4

I know that Tableau is fairly popular so I cannot be the only person who is using the Python TDE API to get data into the compressed Tableau format. Documentation

1) This API is only Python 2.7 and it is literally the only reason why I need 2.7 installed

2) I use pandas to process and clean raw data and prepare it for Tableau, but then I need to read an intermediate .csv in a 2.7 environment with csv reader and do row based operations (so pandas creates a .csv, then I open that with Python 2.7 and do my TDE stuff)

Here is an example code that I have. The first portion is just creating an empty .tde file and defining the data type per column which can be done separately. The last chunk is what I wish I could do in pandas with a to_tde method. It is inserting each row of data into the tde file along with the data type.
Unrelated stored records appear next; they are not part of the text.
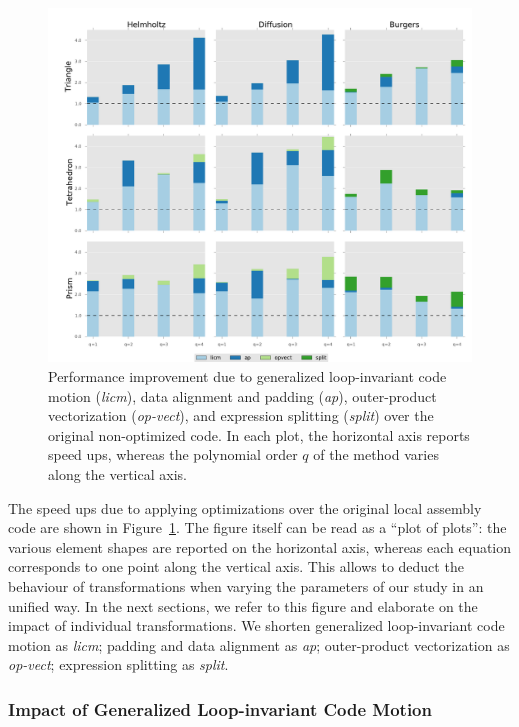 \begin{figure}[t]
\centerline{\includegraphics[scale=0.45]{coffee/perf-results/individual/graph}}
\caption{Performance improvement due to generalized loop-invariant code motion (\emph{licm}), data alignment and padding (\emph{ap}), outer-product vectorization (\emph{op-vect}), and expression splitting (\emph{split}) over the original non-optimized code. In each plot, the horizontal axis reports speed ups, whereas the polynomial order $q$ of the method varies along the vertical axis.}
\label{fig:coffee-individual-res}
\end{figure}

The speed ups due to applying optimizations over the original local assembly code are shown in Figure~\ref{fig:coffee-individual-res}. The figure itself can be read as a ``plot of plots'': the various element shapes are reported on the horizontal axis, whereas each equation corresponds to one point along the vertical axis. This allows to deduct the behaviour of transformations when varying the parameters of our study in an unified way. In the next sections, we refer to this figure and elaborate on the impact of individual transformations. We shorten generalized loop-invariant code motion as \emph{licm}; padding and data alignment as \emph{ap}; outer-product vectorization as \emph{op-vect}; expression splitting as \emph{split}.

\subsubsection{Impact of Generalized Loop-invariant Code Motion}
\label{sec:perf-eval-licm}

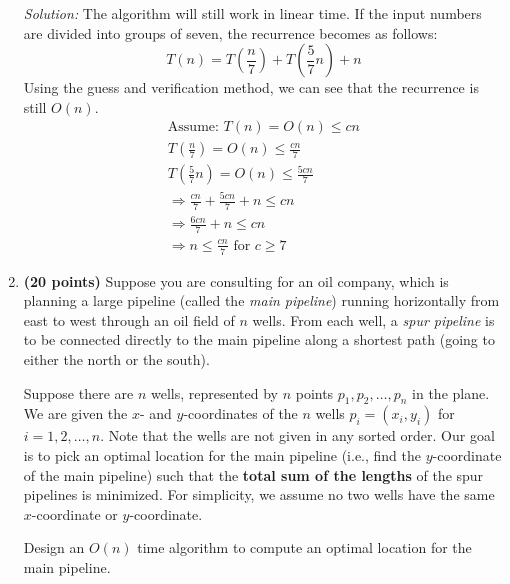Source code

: \documentclass[11pt]{article}
\begin{document}
\begin{enumerate}
\textit{Solution:} The algorithm will still work in linear time. If the input numbers are divided into groups of seven, the recurrence becomes as follows:
\[T(n) = T\left(\frac{n}{7}\right) + T\left(\frac{5}{7}n\right) + n\]
Using the guess and verification method, we can see that the recurrence is still $O(n)$.
\begin{gather}
\text{Assume: } T(n) = O(n) \leq cn \\
 T\left(\frac{n}{7}\right) = O(n) \leq \frac{cn}{7} \\
 T\left(\frac{5}{7}n\right) = O(n) \leq \frac{5cn}{7} \\
 \Rightarrow \frac{cn}{7} + \frac{5cn}{7} + n \leq cn \\
 \Rightarrow \frac{6cn}{7} + n \leq cn \\
 \Rightarrow n \leq \frac{cn}{7} \text{ for } c \geq 7
\end{gather}

\item
{\bf (20 points)}
Suppose you are consulting for an oil company, which is planning a
large pipeline (called the {\em main pipeline}) running horizontally from east to west through
an oil field of $n$ wells. From each well, a {\em spur pipeline} is to
be connected directly to the main pipeline along a shortest path
(going to either the north or the south).

Suppose there are $n$ wells, represented by $n$ points $p_1,p_2,\ldots,p_n$ in the plane.
We are given the $x$- and $y$-coordinates of the $n$ wells $p_i=(x_i,y_i)$ for $i=1,2,\ldots,n$. Note that the wells are not given in any sorted order. Our goal is to pick an optimal location for the main pipeline (i.e., find the $y$-coordinate of the main pipeline) such that the
{\bf total sum of the lengths} of the spur pipelines is minimized. For simplicity, we assume no two wells have the same $x$-coordinate or $y$-coordinate.

Design an $O(n)$ time algorithm to compute an optimal location for the
main pipeline.


\end{enumerate}
\end{document}
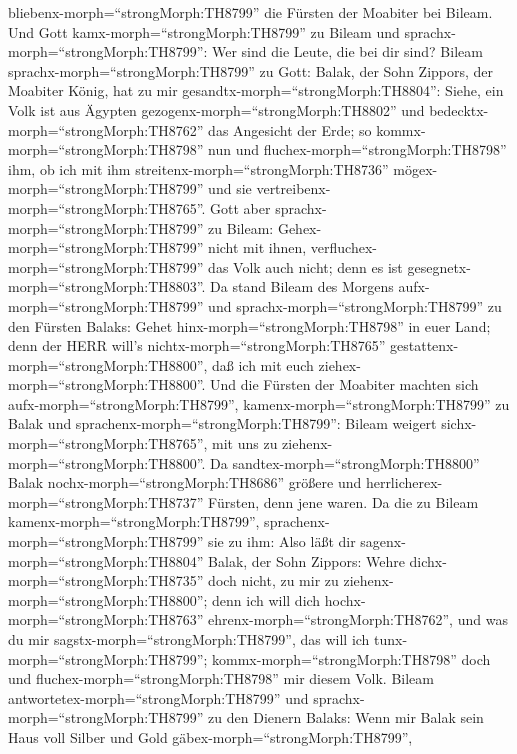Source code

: bliebenx-morph=``strongMorph:TH8799'' die Fürsten der Moabiter bei
Bileam.  Und Gott kamx-morph=``strongMorph:TH8799'' zu
Bileam und sprachx-morph=``strongMorph:TH8799'': Wer sind die Leute, die
bei dir sind?  Bileam sprachx-morph=``strongMorph:TH8799''
zu Gott: Balak, der Sohn Zippors, der Moabiter König, hat zu mir
gesandtx-morph=``strongMorph:TH8804'':  Siehe, ein Volk ist
aus Ägypten gezogenx-morph=``strongMorph:TH8802'' und
bedecktx-morph=``strongMorph:TH8762'' das Angesicht der Erde; so
kommx-morph=``strongMorph:TH8798'' nun und
fluchex-morph=``strongMorph:TH8798'' ihm, ob ich mit ihm
streitenx-morph=``strongMorph:TH8736''
mögex-morph=``strongMorph:TH8799'' und sie
vertreibenx-morph=``strongMorph:TH8765''.  Gott aber
sprachx-morph=``strongMorph:TH8799'' zu Bileam:
Gehex-morph=``strongMorph:TH8799'' nicht mit ihnen,
verfluchex-morph=``strongMorph:TH8799'' das Volk auch nicht; denn es ist
gesegnetx-morph=``strongMorph:TH8803''.  Da stand Bileam
des Morgens aufx-morph=``strongMorph:TH8799'' und
sprachx-morph=``strongMorph:TH8799'' zu den Fürsten Balaks: Gehet
hinx-morph=``strongMorph:TH8798'' in euer Land; denn der HERR will's
nichtx-morph=``strongMorph:TH8765''
gestattenx-morph=``strongMorph:TH8800'', daß ich mit euch
ziehex-morph=``strongMorph:TH8800''.  Und die Fürsten der
Moabiter machten sich aufx-morph=``strongMorph:TH8799'',
kamenx-morph=``strongMorph:TH8799'' zu Balak und
sprachenx-morph=``strongMorph:TH8799'': Bileam weigert
sichx-morph=``strongMorph:TH8765'', mit uns zu
ziehenx-morph=``strongMorph:TH8800''.  Da
sandtex-morph=``strongMorph:TH8800'' Balak
nochx-morph=``strongMorph:TH8686'' größere und
herrlicherex-morph=``strongMorph:TH8737'' Fürsten, denn jene waren.
 Da die zu Bileam kamenx-morph=``strongMorph:TH8799'',
sprachenx-morph=``strongMorph:TH8799'' sie zu ihm: Also läßt dir
sagenx-morph=``strongMorph:TH8804'' Balak, der Sohn Zippors: Wehre
dichx-morph=``strongMorph:TH8735'' doch nicht, zu mir zu
ziehenx-morph=``strongMorph:TH8800'';  denn ich will dich
hochx-morph=``strongMorph:TH8763'' ehrenx-morph=``strongMorph:TH8762'',
und was du mir sagstx-morph=``strongMorph:TH8799'', das will ich
tunx-morph=``strongMorph:TH8799''; kommx-morph=``strongMorph:TH8798''
doch und fluchex-morph=``strongMorph:TH8798'' mir diesem Volk.
 Bileam antwortetex-morph=``strongMorph:TH8799'' und
sprachx-morph=``strongMorph:TH8799'' zu den Dienern Balaks: Wenn mir
Balak sein Haus voll Silber und Gold gäbex-morph=``strongMorph:TH8799'',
#this doesnt need to be included, it is creating the empty tde table
    ExtractAPI.initialize()
    start_time = time.clock()

    if os.path.isfile(extract_file):
        print('Deleting file', extract_file)
        os.remove(extract_file)

    try:
        tde_file = Extract(extract_file)
    except:
        os.remove(extract_file)
        tde_file = Extract(extract_file)

    csv = csv.reader(open(data_location + csv_filename, 'rb'), delimiter=',', quotechar='"')
    print('Done reading .csv')

    #this stuff doesn't really matter, this is just creating the empty tde file

    dates = [list of column names]
    strings = [list of column names]
    doubles = [list of column names]
    ints = [list of column names]

    def create_column(column, dtype):
        tabledef.addColumn(column, dtype)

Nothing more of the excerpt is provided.